GO to the Fringe or a comedy club and you'll probably notice most of the comedians seem to be left-wing. But more and more conservatives are aiming to prove they can be funny too. Five right-leaning comedians appearing at this year's Fringe tell Mark Smith why it's happening and why, this year, the joke's on the lefties.
Leo Kearse
Leo Kearse is a Scottish comedian who grew up in Penpont in Dumfries-shire. His show Right-Wing Comedian was banned in Australia following allegations of transphobia.
WHEN I was growing up near Dumfries, the Tories were demonised, although lots of people voted for them. As I got older, I started to question things and saw that government interference is usually a bad thing. When I won Scottish Comedian of the Year, I did it with a show talking about why Margaret Thatcher was a hero of mine. If something’s coming from your personal truth, people will see that and find it funny even if they disagree.
My show at the Fringe this year, Transgressive, is about the fact I got banned from a venue in Perth, Australia, after people complained that it was transphobic even though I wrote it with a trans woman I was dating at the time. There was no attempt to look at the material in the show to see if it was offensive – just a knee-jerk reaction from the venue. The fact that a white guy was saying it was enough, they assumed it wasn’t from my personal experience. It showed their prejudice and discrimination rather than mine. People love to complain and get offended and everybody wants to broadcast on social media that they are a good person.
There are some venues that don’t book me. One venue has taken a stand and won’t book anyone who’s right-wing. I was told by the venue in Perth “this is an inclusive place, you have to leave” but how is it inclusive then? So much of it is posturing. I’ve never seen one of these left-wing headliners demanding their pay is equally distributed among all the acts. Comedy has always pushed against the establishment and the moment the political establishment is right wing but the social establishment – the prevailing trends in society – is not right wing at all.
There are a few shows from comedians on the right at the Fringe this year and I think it’s because people in general are sick of cloying, hypocritical, liberal attitudes and all the witch-hunts on Twitter. I think anyone should be subject to a joke and I disagree with the idea that you shouldn’t ‘punch down’ with a joke. In my last show, I did jokes about poor people, disabled people and the #metoo victims – I made fun of them. You’ve got to be able to scrutinise anything. The comedy stage has to remain an unsafe place.

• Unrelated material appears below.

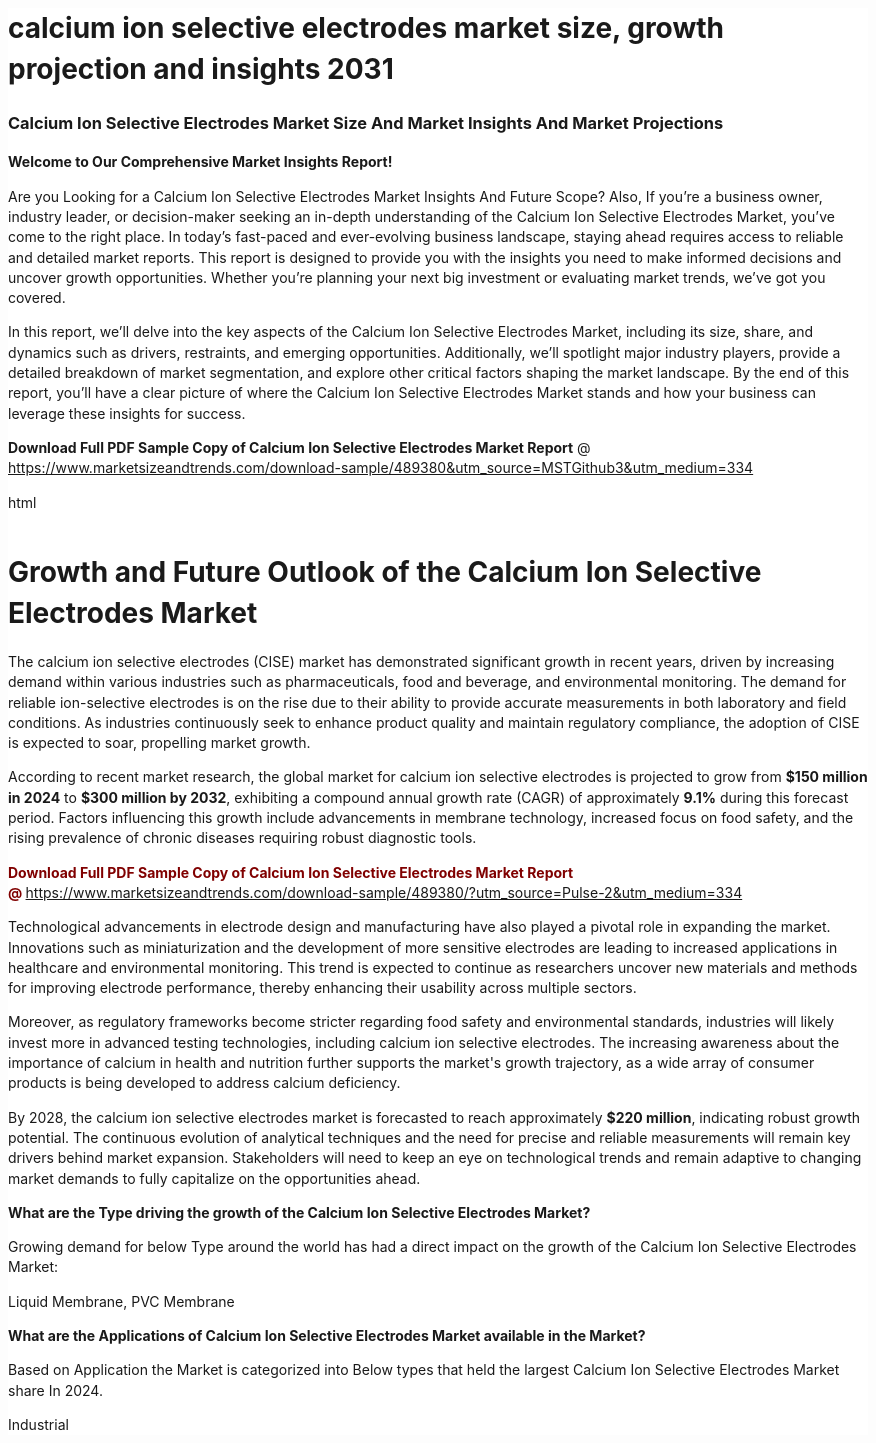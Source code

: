 <H1>calcium ion selective electrodes market size, growth projection and insights 2031</H1><div class="" data-test-id=""><h3><span class="">Calcium Ion Selective Electrodes Market Size And Market Insights And Market Projections</span></h3></div><div class="" data-test-id=""><p><strong>Welcome to Our Comprehensive Market Insights Report!</strong></p><p>Are you Looking for a Calcium Ion Selective Electrodes Market Insights And Future Scope? Also, If you&rsquo;re a business owner, industry leader, or decision-maker seeking an in-depth understanding of the Calcium Ion Selective Electrodes Market, you&rsquo;ve come to the right place. In today&rsquo;s fast-paced and ever-evolving business landscape, staying ahead requires access to reliable and detailed market reports. This report is designed to provide you with the insights you need to make informed decisions and uncover growth opportunities. Whether you&rsquo;re planning your next big investment or evaluating market trends, we&rsquo;ve got you covered.</p><p>In this report, we&rsquo;ll delve into the key aspects of the Calcium Ion Selective Electrodes Market, including its size, share, and dynamics such as drivers, restraints, and emerging opportunities. Additionally, we&rsquo;ll spotlight major industry players, provide a detailed breakdown of market segmentation, and explore other critical factors shaping the market landscape. By the end of this report, you&rsquo;ll have a clear picture of where the Calcium Ion Selective Electrodes Market stands and how your business can leverage these insights for success.</p><p><strong>Download Full PDF Sample Copy of Calcium Ion Selective Electrodes Market Report</strong> @ <a href="https://www.marketsizeandtrends.com/download-sample/489380&utm_source=MSTGithub3&utm_medium=334" target="_blank">https://www.marketsizeandtrends.com/download-sample/489380&utm_source=MSTGithub3&utm_medium=334</a></p></div><div class="" data-test-id=""><p><span class="">html<!DOCTYPE html><html lang="en"><head> <meta charset="UTF-8"> <meta name="viewport" content="width=device-width, initial-scale=1.0"> <title>Calcium Ion Selective Electrodes Market Growth and Future Outlook</title></head><body><h1>Growth and Future Outlook of the Calcium Ion Selective Electrodes Market</h1><p>The calcium ion selective electrodes (CISE) market has demonstrated significant growth in recent years, driven by increasing demand within various industries such as pharmaceuticals, food and beverage, and environmental monitoring. The demand for reliable ion-selective electrodes is on the rise due to their ability to provide accurate measurements in both laboratory and field conditions. As industries continuously seek to enhance product quality and maintain regulatory compliance, the adoption of CISE is expected to soar, propelling market growth.</p><p>According to recent market research, the global market for calcium ion selective electrodes is projected to grow from <strong>$150 million in 2024</strong> to <strong>$300 million by 2032</strong>, exhibiting a compound annual growth rate (CAGR) of approximately <strong>9.1%</strong> during this forecast period. Factors influencing this growth include advancements in membrane technology, increased focus on food safety, and the rising prevalence of chronic diseases requiring robust diagnostic tools.</p><p><strong><span style="color: #800000;">Download Full PDF Sample Copy of Calcium Ion Selective Electrodes Market Report @</span>&nbsp;</strong><a href="https://www.marketsizeandtrends.com/download-sample/489380/?utm_source=Pulse-2&amp;utm_medium=334">https://www.marketsizeandtrends.com/download-sample/489380/?utm_source=Pulse-2&amp;utm_medium=334</a></p><p>Technological advancements in electrode design and manufacturing have also played a pivotal role in expanding the market. Innovations such as miniaturization and the development of more sensitive electrodes are leading to increased applications in healthcare and environmental monitoring. This trend is expected to continue as researchers uncover new materials and methods for improving electrode performance, thereby enhancing their usability across multiple sectors.</p><p>Moreover, as regulatory frameworks become stricter regarding food safety and environmental standards, industries will likely invest more in advanced testing technologies, including calcium ion selective electrodes. The increasing awareness about the importance of calcium in health and nutrition further supports the market's growth trajectory, as a wide array of consumer products is being developed to address calcium deficiency.</p><p>By 2028, the calcium ion selective electrodes market is forecasted to reach approximately <strong>$220 million</strong>, indicating robust growth potential. The continuous evolution of analytical techniques and the need for precise and reliable measurements will remain key drivers behind market expansion. Stakeholders will need to keep an eye on technological trends and remain adaptive to changing market demands to fully capitalize on the opportunities ahead.</p></body></html></span></p><p><strong><span class="">What are the&nbsp;Type driving the growth of the Calcium Ion Selective Electrodes Market?</span></strong></p></div><div class="" data-test-id=""><p><span class="">Growing demand for below Type around the world has had a direct impact on the growth of the Calcium Ion Selective Electrodes Market:</span></p></div><div class="" data-test-id=""><p>Liquid Membrane, PVC Membrane</p><p><span class=""><strong>What are the&nbsp;Applications&nbsp;of Calcium Ion Selective Electrodes Market available in the Market?</strong></span></p></div><div class="" data-test-id=""><p><span class="">Based on Application the Market is categorized into Below types that held the largest Calcium Ion Selective Electrodes Market share In 2024.</span></p></div><div class="" data-test-id=""><p><span class="">Industrial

Transgressive is at Gilded Balloon Teviot from July 31 to August 25.
Sarah Southern
A former aide to David Cameron, Sarah Southern has been performing comedy since 2017.
I GREW up in a very politically engaged family – my dad was a prison visitor and my mum lived a feminist ideal – she worked full time, she went back to university when I was about nine, but she would never identify as a feminist. So, for me, I thought only women were allowed to be in charge of things – my mum was in charge in my house and Maggie was the Prime Minister. But during the 1980s, there was the fall of the Berlin Wall and I could see the change. I always felt the Conservatives was where I was.
The essence of my show is about why, a girl who grew up in the north of England, ended up becoming a Tory and working for the Tories. It’s about me questioning my political identity, which a lot of people are doing at the minute. The Tory party I worked in for eight years is very different now and I feel very uncomfortable about universal credit – it’s appalling the way it’s been done. But who else can I vote for? Jeremy Corbyn’s party doesn’t represent me.
A lot of comics I worked with didn’t know my background as a Conservative and there’s a couple of gigs I think I haven’t been booked for because I’m a Tory but I don’t let that worry me. There’s enough space – there are other gigs – and I haven’t come across any animosity from other performers.
Left-wing comedians have dominated comedy and I think that could be because art often fights against the establishment and power. In the 1980s, Spitting Image and comedy like it was perfect for bashing against the Thatcher and Major governments.
I think there’s a trend towards right-leaning comedians now because we are in such interesting times when lots of people are questioning their identity and MPs have left their parties. Brexit has also changed things – those who voted Remain are cross that it’s still a live issue and those who want to Leave are cross that we haven’t left.
You have to think hard about right-leaning jokes in terms of people having a preconceived idea. If people think I’m a Tory, I’ve got to make them understand I’m not punching down at people – that’s not my style. I have to be conscious about the way I say things so they can see I’m in the same boat as them – I’m not from a wealthy family, I didn’t go to a fancy school, and when I worked for the Tories, I was one of the only people who hadn’t gone to boarding school or Oxford. The likelihood is: we probably think a lot alike, I just happen to vote differently.
Tentatively Tory is at PBH's Free Fringe, Waverley Bar, from August 3 - 25
Geoff Norcott
Born in South London, Geoff Norcott is a comedian and political commentator who has appeared on Radio 4, Mock the Week and the recent TV documentary, How the Middle Class Ruined Britain, which looked at the effects of gentrification.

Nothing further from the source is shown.